I had two fresh agents research each one first, confirming the data already flows and the change is low-risk, then you made the product calls (adopt the full pain/form/deviation set; prompt-fix the machines now). Both changes are golden-locked with tests that assert the new rules are actually in the live prompt. Tests green.

both merged and closed, 221 (PR 278), 222 (PR 280). Filed a follow-up (279) to make the machine-weight rounding bulletproof in code (right now it's the AI's best effort). Also flagged that cable machines have the same 5-kg-vs-2.5-kg question, left that one for a separate decision since it's genuinely debatable.
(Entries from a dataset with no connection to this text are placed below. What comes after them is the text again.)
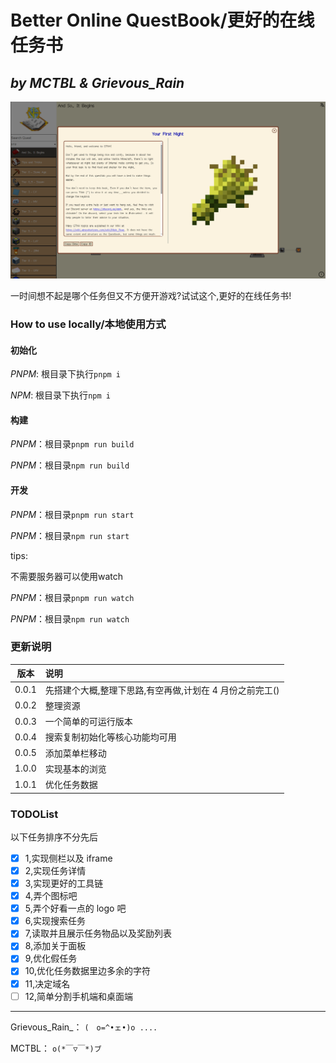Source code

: # Better Online QuestBook/更好的在线任务书

## _by MCTBL & Grievous_Rain_

![now](pic/now.png)

一时间想不起是哪个任务但又不方便开游戏?试试这个,更好的在线任务书!

### How to use locally/本地使用方式

#### 初始化

*PNPM*: 根目录下执行`pnpm i`

*NPM*: 根目录下执行`npm i`

#### 构建

*PNPM*：根目录`pnpm run build`

*PNPM*：根目录`npm run build`

#### 开发

*PNPM*：根目录`pnpm run start`

*PNPM*：根目录`npm run start`

tips:

不需要服务器可以使用watch

*PNPM*：根目录`pnpm run watch`

*PNPM*：根目录`npm run watch`

### 更新说明

| 版本  | 说明                                                     |
| :-: | :- |
| 0.0.1 | 先搭建个大概,整理下思路,有空再做,计划在 4 月份之前完工() |
| 0.0.2 | 整理资源                                                 |
| 0.0.3 | 一个简单的可运行版本                                     |
| 0.0.4 | 搜索复制初始化等核心功能均可用                           |
| 0.0.5 | 添加菜单栏移动                                           |
| 1.0.0 | 实现基本的浏览                                           |
| 1.0.1 | 优化任务数据                                             |

### TODOList

以下任务排序不分先后

- [x] 1,实现侧栏以及 iframe
- [x] 2,实现任务详情
- [x] 3,实现更好的工具链
- [x] 4,弄个图标吧
- [x] 5,弄个好看一点的 logo 吧
- [x] 6,实现搜索任务
- [x] 7,读取并且展示任务物品以及奖励列表
- [x] 8,添加关于面板
- [x] 9,优化假任务
- [x] 10,优化任务数据里边多余的字符
- [x] 11,决定域名
- [ ] 12,简单分割手机端和桌面端

---

Grievous_Rain_： `(　o=^•ェ•)o ....`

MCTBL： `o(*￣▽￣*)ブ`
Swept an old dead label out of saved user data

Way back, each saved "trainee model" carried a label called reassessmentRecords.

Shipped
the problem

Way back, each saved "trainee model" carried a label called reassessmentRecords. The app stopped using it months ago and removed it from the code, but the label could still be sitting inside existing users' saved rows in the database, harmless clutter, but clutter.

what I changed

A one-time database cleanup that deletes that dead label from any rows that still have it. I copied an already-proven cleanup we'd done before (same exact shape, just a different label name), so there were no surprises. I left one copy of the old label alone on purpose, it lives in a test file where it actually does a job: it proves the app safely ignores old labels it no longer understands.

how I tested it
  • One agent traced every place the label is used and confirmed nothing reads or writes it anymore, truly dead.
  • A second agent did an adversarial review of the cleanup, poking at eight different ways it could go wrong (could it run twice safely? could it touch the wrong data? etc.), all clean.
  • The build system spun up a real throwaway database, applied the cleanup, and it worked.
  • Then the live deploy applied it to the real database, I watched the "apply" step go green (it needed one re-run because an unrelated setup step flaked the first time).
merged and live (PR 276). Backlog P5-D07 ticked done.

Finished the prompt-loader cleanup (the 6th copy)

Earlier today I merged five copies of "find and read a prompt file" into one shared helper, but left a sixth, odder copy in the exercise-sw…

Done
the problem

Earlier today I merged five copies of "find and read a prompt file" into one shared helper, but left a sixth, odder copy in the exercise-swap code for its own ticket. This finishes that, folds the sixth one in too, so there's now exactly one place that does it.

what I changed

Pointed the exercise-swap prompt at the shared PromptLoader. The tricky part: unlike the other five, this one is meant to not error, if the file is missing it quietly falls back to a short default prompt. I kept that exact behaviour (both "file missing" and "couldn't read it" still land on the fallback), along with its little habit of stripping comment lines. Before changing it I checked where the prompt files actually live in the built app, they sit flat at the top, not in a sub-folder, which confirmed the swap doesn't change which file gets loaded.

how I tested it

App builds clean. A grep confirms the low-level "open a bundled file" call now appears in only one file (the shared loader); the shared loader already has its own tests from earlier today.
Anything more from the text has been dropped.